TSH is 6.578, which is high. Not alarmingly high, but high enough to indicate you are low on T4/T3 hormones.

Your TSH should be closer to 1.0 or 1.5

Free T4 is 1.03 not bad, but could be a little higher

Free T3 is 185

Without the lab ranges (high/low) used by the lab that ran the tests, it is hard to comment on your Free T4 and Free T3. They are low, but not extremely low. That is a safe guess based on your TSH test, and the fact that you were put on hormone replacement medication (Levothyroxine).

As the Levo starts building up in your system, your Free T4 and Free T3 will rise, and your TSH will go down closer to 1.0.

Here's what is going on;

You have several nodules.

You have lots of antibodies.

You have Grave's Disease, but it has not developed into full blown Grave's Disease. You don't have symptoms of Grave's, because your TGab is so high, it is slowing the production of the hormones T3 and T4.
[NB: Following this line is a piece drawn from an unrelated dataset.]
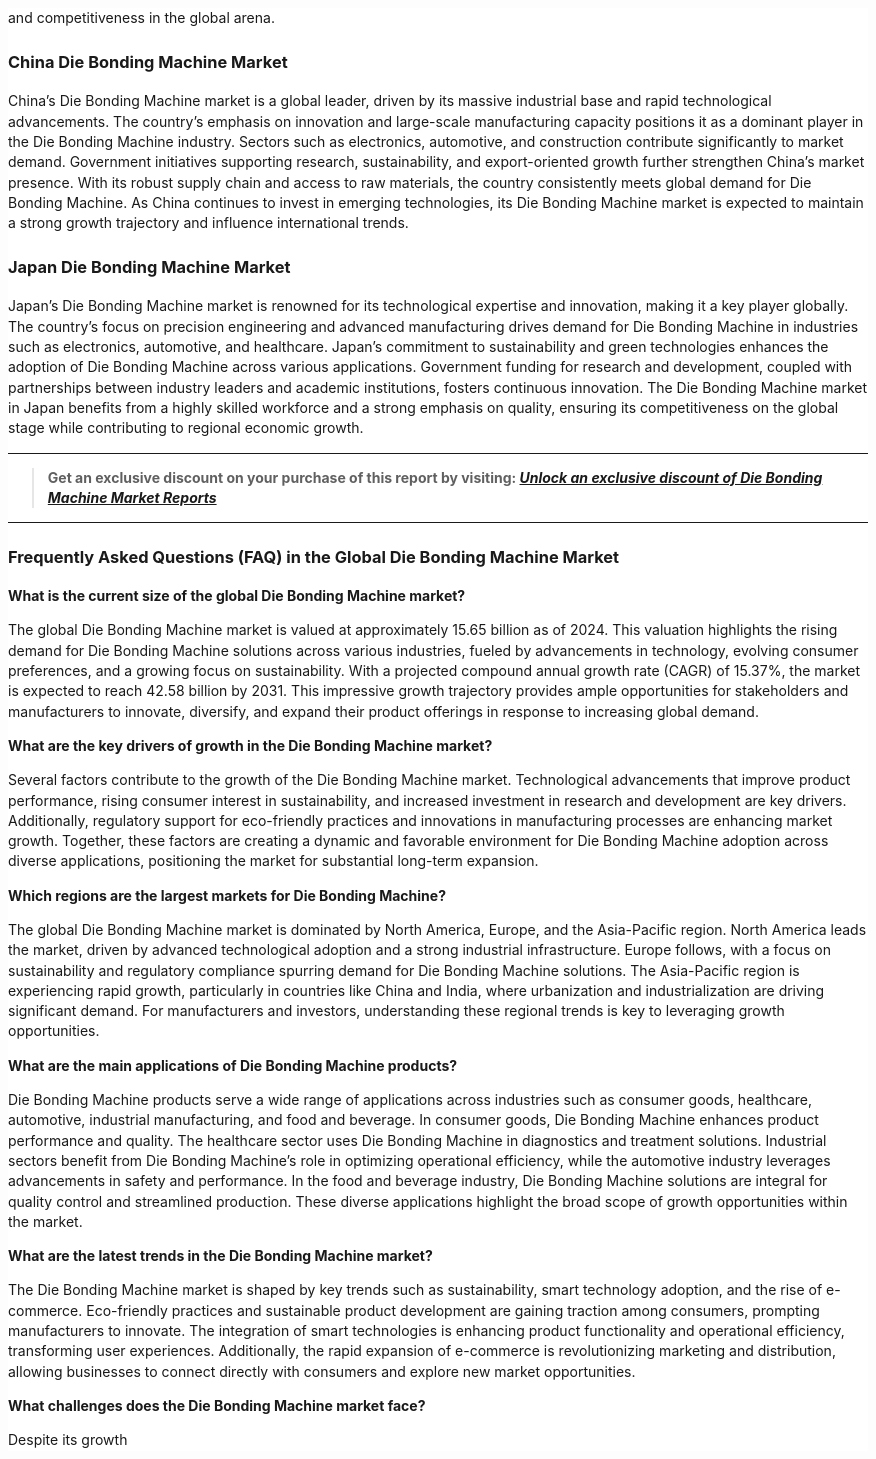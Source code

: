 and competitiveness in the global arena.</p><h3>China Die Bonding Machine Market</h3><p>China&rsquo;s Die Bonding Machine market is a global leader, driven by its massive industrial base and rapid technological advancements. The country&rsquo;s emphasis on innovation and large-scale manufacturing capacity positions it as a dominant player in the Die Bonding Machine industry. Sectors such as electronics, automotive, and construction contribute significantly to market demand. Government initiatives supporting research, sustainability, and export-oriented growth further strengthen China&rsquo;s market presence. With its robust supply chain and access to raw materials, the country consistently meets global demand for Die Bonding Machine. As China continues to invest in emerging technologies, its Die Bonding Machine market is expected to maintain a strong growth trajectory and influence international trends.</p><h3>Japan Die Bonding Machine Market</h3><p>Japan&rsquo;s Die Bonding Machine market is renowned for its technological expertise and innovation, making it a key player globally. The country&rsquo;s focus on precision engineering and advanced manufacturing drives demand for Die Bonding Machine in industries such as electronics, automotive, and healthcare. Japan&rsquo;s commitment to sustainability and green technologies enhances the adoption of Die Bonding Machine across various applications. Government funding for research and development, coupled with partnerships between industry leaders and academic institutions, fosters continuous innovation. The Die Bonding Machine market in Japan benefits from a highly skilled workforce and a strong emphasis on quality, ensuring its competitiveness on the global stage while contributing to regional economic growth.</p><hr /><blockquote><p><strong>Get an exclusive discount on your purchase of this report by visiting: <em><a href="://marketresearchpulse.com/ask-for-discount/124679?utm_source=Github&amp;utm_medium=0119">Unlock an exclusive discount of Die Bonding Machine Market Reports</a></em>&nbsp;</strong></p></blockquote><hr /><h3>Frequently Asked Questions (FAQ) in the Global Die Bonding Machine Market</h3><p><strong>What is the current size of the global Die Bonding Machine market?</strong></p><p>The global Die Bonding Machine market is valued at approximately 15.65 billion as of 2024. This valuation highlights the rising demand for Die Bonding Machine solutions across various industries, fueled by advancements in technology, evolving consumer preferences, and a growing focus on sustainability. With a projected compound annual growth rate (CAGR) of 15.37%, the market is expected to reach 42.58 billion by 2031. This impressive growth trajectory provides ample opportunities for stakeholders and manufacturers to innovate, diversify, and expand their product offerings in response to increasing global demand.</p><p><strong>What are the key drivers of growth in the Die Bonding Machine market?</strong></p><p>Several factors contribute to the growth of the Die Bonding Machine market. Technological advancements that improve product performance, rising consumer interest in sustainability, and increased investment in research and development are key drivers. Additionally, regulatory support for eco-friendly practices and innovations in manufacturing processes are enhancing market growth. Together, these factors are creating a dynamic and favorable environment for Die Bonding Machine adoption across diverse applications, positioning the market for substantial long-term expansion.</p><p><strong>Which regions are the largest markets for Die Bonding Machine?</strong></p><p>The global Die Bonding Machine market is dominated by North America, Europe, and the Asia-Pacific region. North America leads the market, driven by advanced technological adoption and a strong industrial infrastructure. Europe follows, with a focus on sustainability and regulatory compliance spurring demand for Die Bonding Machine solutions. The Asia-Pacific region is experiencing rapid growth, particularly in countries like China and India, where urbanization and industrialization are driving significant demand. For manufacturers and investors, understanding these regional trends is key to leveraging growth opportunities.</p><p><strong>What are the main applications of Die Bonding Machine products?</strong></p><p>Die Bonding Machine products serve a wide range of applications across industries such as consumer goods, healthcare, automotive, industrial manufacturing, and food and beverage. In consumer goods, Die Bonding Machine enhances product performance and quality. The healthcare sector uses Die Bonding Machine in diagnostics and treatment solutions. Industrial sectors benefit from Die Bonding Machine&rsquo;s role in optimizing operational efficiency, while the automotive industry leverages advancements in safety and performance. In the food and beverage industry, Die Bonding Machine solutions are integral for quality control and streamlined production. These diverse applications highlight the broad scope of growth opportunities within the market.</p><p><strong>What are the latest trends in the Die Bonding Machine market?</strong></p><p>The Die Bonding Machine market is shaped by key trends such as sustainability, smart technology adoption, and the rise of e-commerce. Eco-friendly practices and sustainable product development are gaining traction among consumers, prompting manufacturers to innovate. The integration of smart technologies is enhancing product functionality and operational efficiency, transforming user experiences. Additionally, the rapid expansion of e-commerce is revolutionizing marketing and distribution, allowing businesses to connect directly with consumers and explore new market opportunities.</p><p><strong>What challenges does the Die Bonding Machine market face?</strong></p><p>Despite its growth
So even though you have an autoimmune disorder that should be making you Hyperthyroid, you are hypothyroid because of the TGab making your thyroid unable to produce enough hormones.

It sounds confusing, but I am trying to keep it as simple as possible.

I won't comment on the nodules, because I don't know that much about them.

Read this over a few times, and then ask questions. Other members can help as well, and I'm sure some of what I said doesn't make any sense.